Text-guided diverse-expression diffusion model for molecule generation
Wenchao Weng(翁文超)1,†, Hanyu Jiang(蒋涵羽)2,†, Xiangjie Kong(孔祥杰)1,‡, and Giovanni Pau3
1 College of Computer Science and Technology, Zhejiang University of Technology, Hangzhou 310014, China; 2 Hangzhou Dianzi University ITMO Joint Institute, Hangzhou Dianzi University, Hangzhou 310018, China; 3 Faculty of Engineering and Architecture, Kore University of Enna, Italy
Abstract The task of molecule generation guided by specific text descriptions has been proposed to generate molecules that match given text inputs. Mainstream methods typically use simplified molecular input line entry system (SMILES) to represent molecules and rely on diffusion models or autoregressive structures for modeling. However, the one-to-many mapping diversity when using SMILES to represent molecules causes existing methods to require complex model architectures and larger training datasets to improve performance, which affects the efficiency of model training and generation.
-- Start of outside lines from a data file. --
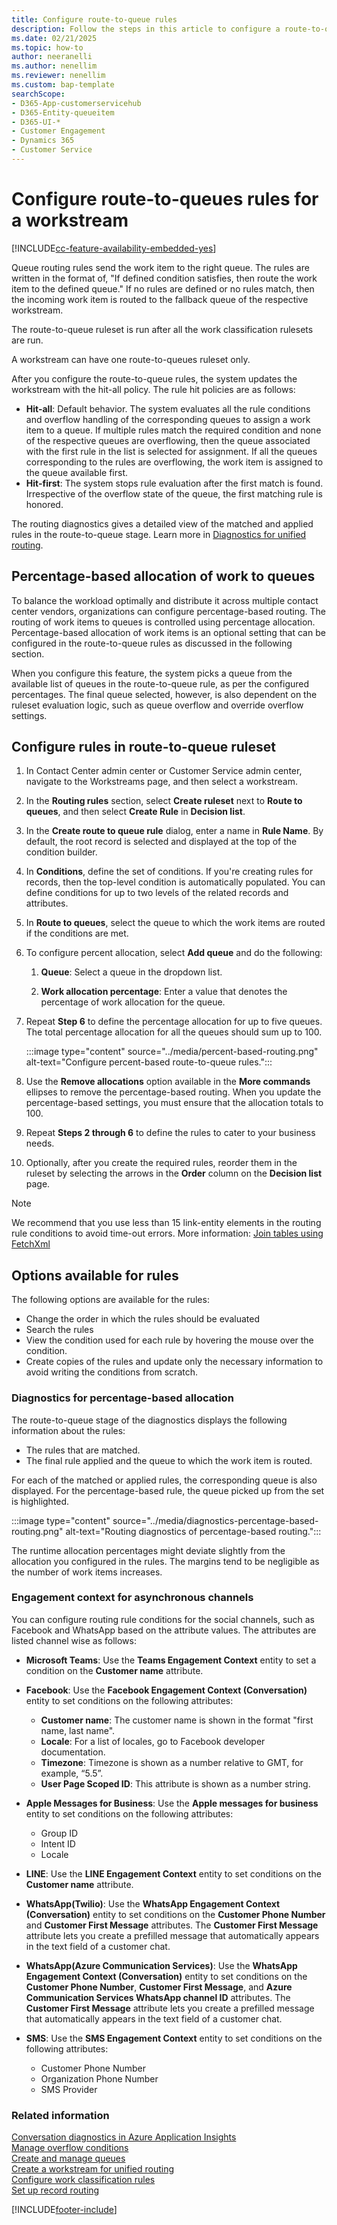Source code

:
 ```yaml
---
title: Configure route-to-queue rules
description: Follow the steps in this article to configure a route-to-queue ruleset for a workstream in unified routing.
ms.date: 02/21/2025
ms.topic: how-to
author: neeranelli
ms.author: nenellim
ms.reviewer: nenellim
ms.custom: bap-template
searchScope:
- D365-App-customerservicehub
- D365-Entity-queueitem
- D365-UI-*
- Customer Engagement
- Dynamics 365
- Customer Service
---
```


# Configure route-to-queues rules for a workstream

[!INCLUDE[cc-feature-availability-embedded-yes](../../includes/cc-feature-availability-embedded-yes.md)]

Queue routing rules send the work item to the right queue. The rules are written in the format of, "If defined condition satisfies, then route the work item to the defined queue." If no rules are defined or no rules match, then the incoming work item is routed to the fallback queue of the respective workstream.

The route-to-queue ruleset is run after all the work classification rulesets are run.

A workstream can have one route-to-queues ruleset only.

After you configure the route-to-queue rules, the system updates the workstream with the hit-all policy. The rule hit policies are as follows:

- **Hit-all**: Default behavior. The system evaluates all the rule conditions and overflow handling of the corresponding queues to assign a work item to a queue. If multiple rules match the required condition and none of the respective queues are overflowing, then the queue associated with the first rule in the list is selected for assignment. If all the queues corresponding to the rules are overflowing, the work item is assigned to the queue available first.
- **Hit-first**: The system stops rule evaluation after the first match is found. Irrespective of the overflow state of the queue, the first matching rule is honored.

The routing diagnostics gives a detailed view of the matched and applied rules in the route-to-queue stage. Learn more in [Diagnostics for unified routing](unified-routing-diagnostics.md#route-to-queue).

## Percentage-based allocation of work to queues

To balance the workload optimally and distribute it across multiple contact center vendors, organizations can configure percentage-based routing. The routing of work items to queues is controlled using percentage allocation. Percentage-based allocation of work items is an optional setting that can be configured in the route-to-queue rules as discussed in the following section.

When you configure this feature, the system picks a queue from the available list of queues in the route-to-queue rule, as per the configured percentages. The final queue selected, however, is also dependent on the ruleset evaluation logic, such as queue overflow and override overflow settings.

## Configure rules in route-to-queue ruleset

1. In Contact Center admin center or Customer Service admin center, navigate to the Workstreams page, and then select a workstream.

1. In the **Routing rules** section, select **Create ruleset** next to **Route to queues**, and then select **Create Rule** in **Decision list**.

1. In the **Create route to queue rule** dialog, enter a name in **Rule Name**. By default, the root record is selected and displayed at the top of the condition builder.

1. In **Conditions**, define the set of conditions. If you're creating rules for records, then the top-level condition is automatically populated. You can define conditions for up to two levels of the related records and attributes.

1. In **Route to queues**, select the queue to which the work items are routed if the conditions are met.

1. To configure percent allocation, select **Add queue** and do the following:

    1. **Queue**: Select a queue in the dropdown list.

    1. **Work allocation percentage**: Enter a value that denotes the percentage of work allocation for the queue.

1. Repeat **Step 6** to define the percentage allocation for up to five queues. The total percentage allocation for all the queues should sum up to 100.

   :::image type="content" source="../media/percent-based-routing.png" alt-text="Configure percent-based route-to-queue rules.":::

1. Use the **Remove allocations** option available in the **More commands** ellipses to remove the percentage-based routing. When you update the percentage-based settings, you must ensure that the allocation totals to 100.

1. Repeat **Steps 2 through 6** to define the rules to cater to your business needs.

1. Optionally, after you create the required rules, reorder them in the ruleset by selecting the arrows in the **Order** column on the **Decision list** page.

> [!NOTE]
> We recommend that you use less than 15 link-entity elements in the routing rule conditions to avoid time-out errors. More information: [Join tables using FetchXml](/power-apps/developer/data-platform/fetchxml/join-tables#limitations)

## Options available for rules

The following options are available for the rules:

- Change the order in which the rules should be evaluated
- Search the rules
- View the condition used for each rule by hovering the mouse over the condition.
- Create copies of the rules and update only the necessary information to avoid writing the conditions from scratch.

### Diagnostics for percentage-based allocation

The route-to-queue stage of the diagnostics displays the following information about the rules:

- The rules that are matched.
- The final rule applied and the queue to which the work item is routed.

For each of the matched or applied rules, the corresponding queue is also displayed. For the percentage-based rule, the queue picked up from the set is highlighted.

:::image type="content" source="../media/diagnostics-percentage-based-routing.png" alt-text="Routing diagnostics of percentage-based routing.":::

The runtime allocation percentages might deviate slightly from the allocation you configured in the rules. The margins tend to be negligible as the number of work items increases.

### Engagement context for asynchronous channels

You can configure routing rule conditions for the social channels, such as Facebook and WhatsApp based on the attribute values. The attributes are listed channel wise as follows:

- **Microsoft Teams**: Use the **Teams Engagement Context** entity to set a condition on the **Customer name** attribute.

- **Facebook**: Use the **Facebook Engagement Context (Conversation)** entity to set conditions on the following attributes:

  - **Customer name**: The customer name is shown in the format "first name, last name".
  - **Locale**: For a list of locales, go to Facebook developer documentation.
  - **Timezone**: Timezone is shown as a number relative to GMT, for example, “5.5”.
  - **User Page Scoped ID**: This attribute is shown as a number string.

- **Apple Messages for Business**: Use the **Apple messages for business** entity to set conditions on the following attributes:

  - Group ID
  - Intent ID
  - Locale

- **LINE**: Use the **LINE Engagement Context** entity to set conditions on the **Customer name** attribute.

- **WhatsApp(Twilio)**: Use the **WhatsApp Engagement Context (Conversation)** entity to set conditions on the **Customer Phone Number** and **Customer First Message** attributes. The **Customer First Message** attribute lets you create a prefilled message that automatically appears in the text field of a customer chat.

- **WhatsApp(Azure Communication Services)**: Use the **WhatsApp Engagement Context (Conversation)** entity to set conditions on the **Customer Phone Number**, **Customer First Message**, and **Azure Communication Services WhatsApp channel ID** attributes. The **Customer First Message** attribute lets you create a prefilled message that automatically appears in the text field of a customer chat.

- **SMS**: Use the **SMS Engagement Context** entity to set conditions on the following attributes:  

  - Customer Phone Number
  - Organization Phone Number
  - SMS Provider

### Related information

[Conversation diagnostics in Azure Application Insights](configure-conversation-diagnostics.md)  
[Manage overflow conditions](manage-overflow.md)  
[Create and manage queues](queues-omnichannel.md)  
[Create a workstream for unified routing](create-workstreams.md)  
[Configure work classification rules](configure-work-classification.md)  
[Set up record routing](set-up-record-routing.md)  

[!INCLUDE[footer-include](../../includes/footer-banner.md)]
In this paper, we propose a text-guided diverse-expression diffusion (TGDD) model for molecule generation. TGDD combines both SMILES and self-referencing embedded strings (SELFIES) into a novel diverse-expression molecular representation, enabling precise molecule mapping based on natural language. By leveraging this diverse-expression representation, TGDD simplifies the segmented diffusion generation process, achieving faster training and reduced memory consumption, while also exhibiting stronger alignment with natural language. TGDD outperforms both TGM-LDM and the autoregressive model MolT5-Base on most evaluation metrics.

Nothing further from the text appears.